Clang Successfully Self-Hosts!

Thursday, February 4th, 2010

Clang Successfully Self-Hosts!:

Today, Clang completed its first complete self-host! We built all of LLVM and Clang with Clang (over 550k lines of C++ code). The resulting binaries passed all of Clang and LLVM’s regression test suites, and the Clang-built Clang could then build all of LLVM and Clang again. The third-stage Clang was also fully-functional, completing the bootstrap.

Congratulations to all of the Clang developers on this amazing achievement!

Huzzah! I’m so buying LLVM/Clang devs a drink if I ever meet them.

“All that I’m going to say on the matter”

Saturday, January 30th, 2010

While quite a lot has been said about the iPad, I feel this succinct list from my friend Daniel Pasco sums it up:

iPad: from the company and the man that brought you: The Apple ][ Macintosh iMac OS X iPod iPhone

/via Soft Arts/Daniel Pasco

libdispatch is open source!

Thursday, September 10th, 2009

Apple has just released one of the coolest new technologies in OS X 10.6 as open source: libdispatch.

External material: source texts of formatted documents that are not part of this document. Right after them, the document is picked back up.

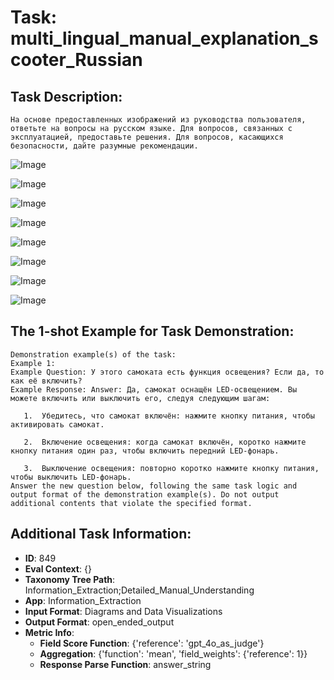 # Task: multi_lingual_manual_explanation_scooter_Russian

## Task Description:

```
На основе предоставленных изображений из руководства пользователя, ответьте на вопросы на русском языке. Для вопросов, связанных с эксплуатацией, предоставьте решения. Для вопросов, касающихся безопасности, дайте разумные рекомендации.
```

![Image](1.png)

![Image](2.png)

![Image](3.png)

![Image](4.png)

![Image](5.png)

![Image](6.png)

![Image](7.png)

![Image](8.png)

## The 1-shot Example for Task Demonstration:

```
Demonstration example(s) of the task:
Example 1:
Example Question: У этого самоката есть функция освещения? Если да, то как её включить?
Example Response: Answer: Да, самокат оснащён LED-освещением. Вы можете включить или выключить его, следуя следующим шагам:

​	1.	Убедитесь, что самокат включён: нажмите кнопку питания, чтобы активировать самокат.

​	2.	Включение освещения: когда самокат включён, коротко нажмите кнопку питания один раз, чтобы включить передний LED-фонарь.

​	3.	Выключение освещения: повторно коротко нажмите кнопку питания, чтобы выключить LED-фонарь.
Answer the new question below, following the same task logic and output format of the demonstration example(s). Do not output additional contents that violate the specified format.
```

## Additional Task Information:

- **ID**: 849
- **Eval Context**: {}
- **Taxonomy Tree Path**: Information_Extraction;Detailed_Manual_Understanding
- **App**: Information_Extraction
- **Input Format**: Diagrams and Data Visualizations
- **Output Format**: open_ended_output
- **Metric Info**:
  - **Field Score Function**: {'reference': 'gpt_4o_as_judge'}
  - **Aggregation**: {'function': 'mean', 'field_weights': {'reference': 1}}
  - **Response Parse Function**: answer_string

With libdispatch and blocks out in the wild I hope to see some of this tech coming my way for the day job. Woo hoo!

@bbum’s Blocks primers

Tuesday, September 1st, 2009

Bill Bumgarner is an engineer at Apple, Inc. He’s graciously provided a couple of primer documents for blocks, Apple’s new addition to the C-based languages (C, Objective-C, and C++). If you’re interested in blocks these are a great overview:

Enjoy.

/dev/why!?!: Grand Central Dispatch

Friday, August 28th, 2009

A good overview of Grand Central Dispatch and Blocks.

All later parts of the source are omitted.